Wednesday, January 19, 2011

2011: As I See It

It was always a game of confidence - all the dovish and/or hawkish comments are nothing but a way of conveying optimism to the markets. When the inflation concerns rise, the tone is hawkish, and when things heat up, they get dovish. There is never anything more to it - like most people Central Banks are also shooting in the dark. Its like a physicist's prescription - most of the time its hit and trial method. 
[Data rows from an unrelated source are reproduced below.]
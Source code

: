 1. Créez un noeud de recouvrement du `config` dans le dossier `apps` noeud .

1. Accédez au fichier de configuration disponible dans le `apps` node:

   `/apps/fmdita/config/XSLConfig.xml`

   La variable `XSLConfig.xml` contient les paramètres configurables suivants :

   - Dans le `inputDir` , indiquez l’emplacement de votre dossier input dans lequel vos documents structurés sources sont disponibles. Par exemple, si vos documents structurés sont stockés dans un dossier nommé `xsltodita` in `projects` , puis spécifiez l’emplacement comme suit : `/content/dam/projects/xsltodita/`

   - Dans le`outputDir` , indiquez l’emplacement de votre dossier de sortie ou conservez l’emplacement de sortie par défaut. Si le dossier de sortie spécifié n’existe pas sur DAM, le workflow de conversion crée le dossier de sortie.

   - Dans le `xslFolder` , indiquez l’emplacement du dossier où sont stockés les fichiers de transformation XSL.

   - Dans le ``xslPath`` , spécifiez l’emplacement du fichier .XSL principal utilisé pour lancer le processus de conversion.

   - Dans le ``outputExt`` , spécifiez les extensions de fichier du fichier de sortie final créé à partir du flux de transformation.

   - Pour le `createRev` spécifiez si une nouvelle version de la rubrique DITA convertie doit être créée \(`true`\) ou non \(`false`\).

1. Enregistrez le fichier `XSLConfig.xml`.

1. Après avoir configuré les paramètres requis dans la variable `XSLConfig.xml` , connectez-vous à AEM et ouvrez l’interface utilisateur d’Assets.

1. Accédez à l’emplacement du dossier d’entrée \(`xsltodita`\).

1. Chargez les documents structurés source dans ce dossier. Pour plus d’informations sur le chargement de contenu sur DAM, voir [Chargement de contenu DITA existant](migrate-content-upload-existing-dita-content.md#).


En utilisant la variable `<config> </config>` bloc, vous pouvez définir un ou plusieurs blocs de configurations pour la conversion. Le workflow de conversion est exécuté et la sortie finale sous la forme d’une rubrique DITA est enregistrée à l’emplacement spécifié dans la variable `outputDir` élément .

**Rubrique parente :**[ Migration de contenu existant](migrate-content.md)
All that QE was intended to do was to create abundant liquidity, and confidence. That no matter what happens, the Central Bank would do anything and everything it can do. And it seems to be working. Money is flowing back to USA, and S&P is almost at its highest level in post-crisis period. Same is true for quite a few other major markets. Its a game of chicken everyone is playing - the underlying economy is still fragile, and there are lot of skeletons hidden in Eurozone as well. However, if 'somehow' governments succeed in keeping the confidence up that we will tide over the crisis, we eventually will. There is a difference between 2008 and 2011 - it was banks then, and its sovereigns now. The difference is that unlike banks, sovereigns can change the rules of the game, if need be. And thats a very big difference. Its not one Mexico defaulting, or one Argentina defaulting. Its a global scare, and any actions on the part of big sovereigns would certainly have endorsements from others. The issue of 'Wikileaks' is a case in point - if they don't like your actions, they would frame you under 'anything'. And George Soros of the world may have broken the bank of england, but it takes much more to break the Bank of the World. There are still chances of we plunging back into recession, but its just a 10% probability (though if it happens, they all hell will break loose), and best bet would be a 60%-70% Put. 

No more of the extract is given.